Bajra is also known as pearl millet.It is very popular in winters in north India. Rajasthan is the highest millet producing state in India. It is the primary food for the local villagers. It is also known as Kambu in Tamil. Bajra is rich in vitamins, Irong, Magnesium, Zinc and calcium, it is also gluten-free and loaded with fibers and protein. Millet like Jawar, Ragi and Bajra were part of the Indian main diet earlier, which use to reduce the risk of diabetes and heart disease but slowly with industrilisation in food industry wheat flour and refined flours like Maida replaced these millet. Bajara is having lower Glyicimic index and high fiber content which helps in slow release of sugar in the blood stream. So it is good for diabetic patients.

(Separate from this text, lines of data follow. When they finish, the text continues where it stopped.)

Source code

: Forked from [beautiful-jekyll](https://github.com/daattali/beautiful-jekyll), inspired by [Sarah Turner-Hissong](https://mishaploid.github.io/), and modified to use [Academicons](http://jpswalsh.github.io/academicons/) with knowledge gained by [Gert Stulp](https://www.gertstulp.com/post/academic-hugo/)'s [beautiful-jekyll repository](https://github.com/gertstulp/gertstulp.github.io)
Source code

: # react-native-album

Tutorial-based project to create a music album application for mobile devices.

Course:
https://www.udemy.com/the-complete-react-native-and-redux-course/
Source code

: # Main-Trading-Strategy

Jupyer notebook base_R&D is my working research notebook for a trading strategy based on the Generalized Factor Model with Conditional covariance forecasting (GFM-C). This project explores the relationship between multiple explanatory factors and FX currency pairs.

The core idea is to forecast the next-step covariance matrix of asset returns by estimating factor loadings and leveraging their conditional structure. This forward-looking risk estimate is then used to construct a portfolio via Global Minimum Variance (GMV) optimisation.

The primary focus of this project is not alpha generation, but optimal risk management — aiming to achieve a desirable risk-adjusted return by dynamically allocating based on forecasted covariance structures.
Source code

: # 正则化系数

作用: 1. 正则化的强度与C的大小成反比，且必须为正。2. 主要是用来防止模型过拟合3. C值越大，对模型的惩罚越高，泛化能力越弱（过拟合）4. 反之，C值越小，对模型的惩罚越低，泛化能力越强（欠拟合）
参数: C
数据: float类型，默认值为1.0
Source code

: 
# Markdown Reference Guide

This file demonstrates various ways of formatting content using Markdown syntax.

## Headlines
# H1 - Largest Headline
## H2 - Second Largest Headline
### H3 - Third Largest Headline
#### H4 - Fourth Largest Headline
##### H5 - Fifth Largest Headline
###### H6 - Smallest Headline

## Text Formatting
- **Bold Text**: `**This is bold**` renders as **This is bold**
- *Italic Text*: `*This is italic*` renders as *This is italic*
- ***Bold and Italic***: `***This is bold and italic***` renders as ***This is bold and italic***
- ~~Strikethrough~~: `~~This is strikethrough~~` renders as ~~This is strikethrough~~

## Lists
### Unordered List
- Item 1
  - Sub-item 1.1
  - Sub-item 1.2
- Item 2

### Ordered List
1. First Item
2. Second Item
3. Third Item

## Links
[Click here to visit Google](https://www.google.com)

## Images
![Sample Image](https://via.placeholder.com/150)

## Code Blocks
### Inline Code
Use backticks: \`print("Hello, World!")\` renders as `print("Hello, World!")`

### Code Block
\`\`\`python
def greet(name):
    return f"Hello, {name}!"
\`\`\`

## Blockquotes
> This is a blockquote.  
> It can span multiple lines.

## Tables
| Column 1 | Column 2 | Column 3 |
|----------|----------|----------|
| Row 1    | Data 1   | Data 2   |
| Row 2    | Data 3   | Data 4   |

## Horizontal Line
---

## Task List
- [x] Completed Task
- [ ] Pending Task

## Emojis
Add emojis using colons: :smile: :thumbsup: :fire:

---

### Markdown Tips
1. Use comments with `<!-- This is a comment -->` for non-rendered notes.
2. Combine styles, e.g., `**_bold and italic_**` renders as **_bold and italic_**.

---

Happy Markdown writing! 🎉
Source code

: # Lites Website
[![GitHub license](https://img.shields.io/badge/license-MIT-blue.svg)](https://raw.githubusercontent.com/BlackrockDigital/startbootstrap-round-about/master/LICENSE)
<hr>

Bajra is beneficial if given to babies also in the form of khichdi, rabdi or halwa. It is also very good for weight gain in babies. It is very nutritious and easily eatable without having their milk teeth. You please make sure while making dishes of bajara you cook it completely for babies.
Step by step recipe for
Ingredients :1 bowl bajra(pearl millet) 3/4bowl moong daal,1 liter water,salt to taste
Step 1: Wash the moong daal and soak for about 1/2 an hour
Step 2: Wash the bajra and drain the water completely and let it be dry
Step 3: Grind the bajra in mixer
Step 4: Put 1 ltr water in a heavy bottom pan and bring heat it
Step 5: Put grinded bajra and moog dal in it,salte to taste and stir continuously,until boils
Step 6 : Then the khichdi start to be thicker
Step 7: Once boiling start,keep the flame low and stir for about 20 minutes .
Step 8 :After 20 minutes check it,whether all the daal is softened and is completely mixed with the bajra.